ENGLEWOOD, Colo. -- In his 14th year in the league -- first with the Denver Broncos -- quarterback Peyton Manning's numbers are as good as they have ever been.

Manning is completing 68 percent of his passes, a mark he has reached just once in his NFL career. It is the most accurate completion percentage among starting quarterbacks in the NFL, and well above his career average of 65 percent.

His quarterback rating of 104.6 is better than any past year except for one.

Head Coach John Fox said what Manning is doing in the circumstances he is doing it in is "pretty historical."

"To come back after the injury he had, the residual of the injury he had, it takes a special guy," Fox said. "To come to a new team, new teammates, new city - everything about it is new other than the conference - it's pretty amazing, actually."

With 3,502 passing yards on the season, Manning has thrown for nearly 292 yards per game.
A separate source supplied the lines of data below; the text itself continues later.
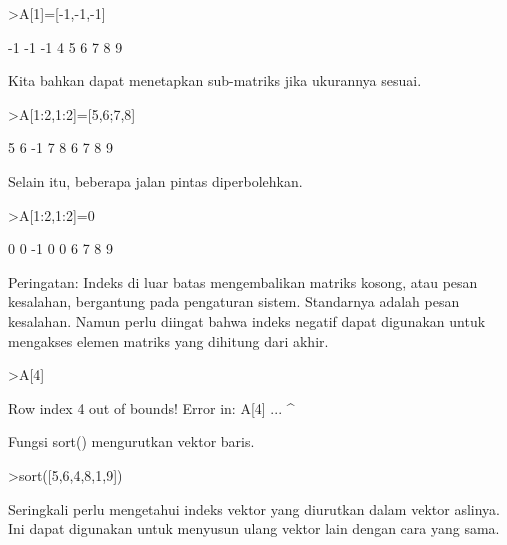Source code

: \documentclass[a4paper,10pt]{article}
\begin{document}
\begin{eulernotebook}
\begin{eulercomment}
\begin{eulercomment}
\begin{eulercomment}
\begin{eulercomment}
\begin{eulercomment}
\begin{eulercomment}
\begin{eulercomment}
\end{eulercomment}
\begin{eulerprompt}
>A[1]=[-1,-1,-1]
\end{eulerprompt}
\begin{euleroutput}
             -1            -1            -1 
              4             5             6 
              7             8             9 
\end{euleroutput}
\begin{eulercomment}
Kita bahkan dapat menetapkan sub-matriks jika ukurannya sesuai.
\end{eulercomment}
\begin{eulerprompt}
>A[1:2,1:2]=[5,6;7,8]
\end{eulerprompt}
\begin{euleroutput}
              5             6            -1 
              7             8             6 
              7             8             9 
\end{euleroutput}
\begin{eulercomment}
Selain itu, beberapa jalan pintas diperbolehkan.
\end{eulercomment}
\begin{eulerprompt}
>A[1:2,1:2]=0
\end{eulerprompt}
\begin{euleroutput}
              0             0            -1 
              0             0             6 
              7             8             9 
\end{euleroutput}
\begin{eulercomment}
Peringatan: Indeks di luar batas mengembalikan matriks kosong, atau
pesan kesalahan, bergantung pada pengaturan sistem. Standarnya adalah
pesan kesalahan. Namun perlu diingat bahwa indeks negatif dapat
digunakan untuk mengakses elemen matriks yang dihitung dari akhir.
\end{eulercomment}
\begin{eulerprompt}
>A[4]
\end{eulerprompt}
\begin{euleroutput}
  Row index 4 out of bounds!
  Error in:
  A[4] ...
      ^
\end{euleroutput}
\begin{eulercomment}
Fungsi sort() mengurutkan vektor baris.
\end{eulercomment}
\begin{eulerprompt}
>sort([5,6,4,8,1,9])
\end{eulerprompt}
\begin{euleroutput}
  [1,  4,  5,  6,  8,  9]
\end{euleroutput}
\begin{eulercomment}
Seringkali perlu mengetahui indeks vektor yang diurutkan dalam vektor
aslinya. Ini dapat digunakan untuk menyusun ulang vektor lain dengan
cara yang sama.


\end{eulercomment}
\end{eulercomment}
\end{eulercomment}
\end{eulercomment}
\end{eulercomment}
\end{eulercomment}
\end{eulercomment}
\end{eulernotebook}
\end{document}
That puts him on pace for 4,669 yards by season's end, which would be his second-highest single-season total.

His 29 touchdowns to nine interceptions makes him one of five quarterbacks in the league with a touchdown-to-interception ratio of better than 3-to-1. He has accomplished that feat in just two prior seasons.

Manning's performance so far in 2012 has been, as Fox said, amazing. But now is no time to think about the success he and the Broncos have enjoyed in the last two months.

The focus is on continuing to win football games and improve every week.

"Ultimately, it's about trying to get the win," Manning said. "You always want to play better each week. You want to be playing your best football, hopefully, here in the month of December."


Time and time again on Sunday, Manning looked Jacob Tamme's way, and the tight end delivered on numerous occasions.

Tamme had his most productive game as a Bronco in Sunday's win against the Buccaneers, catching a game-high nine passes for 89 yards. Five of those catches moved the chains for the Denver offense.

"Obviously with (wide receiver) Brandon (Stokley) being out tonight, guys needed to step up and we did a pretty good job of that overall," Tamme said after the game.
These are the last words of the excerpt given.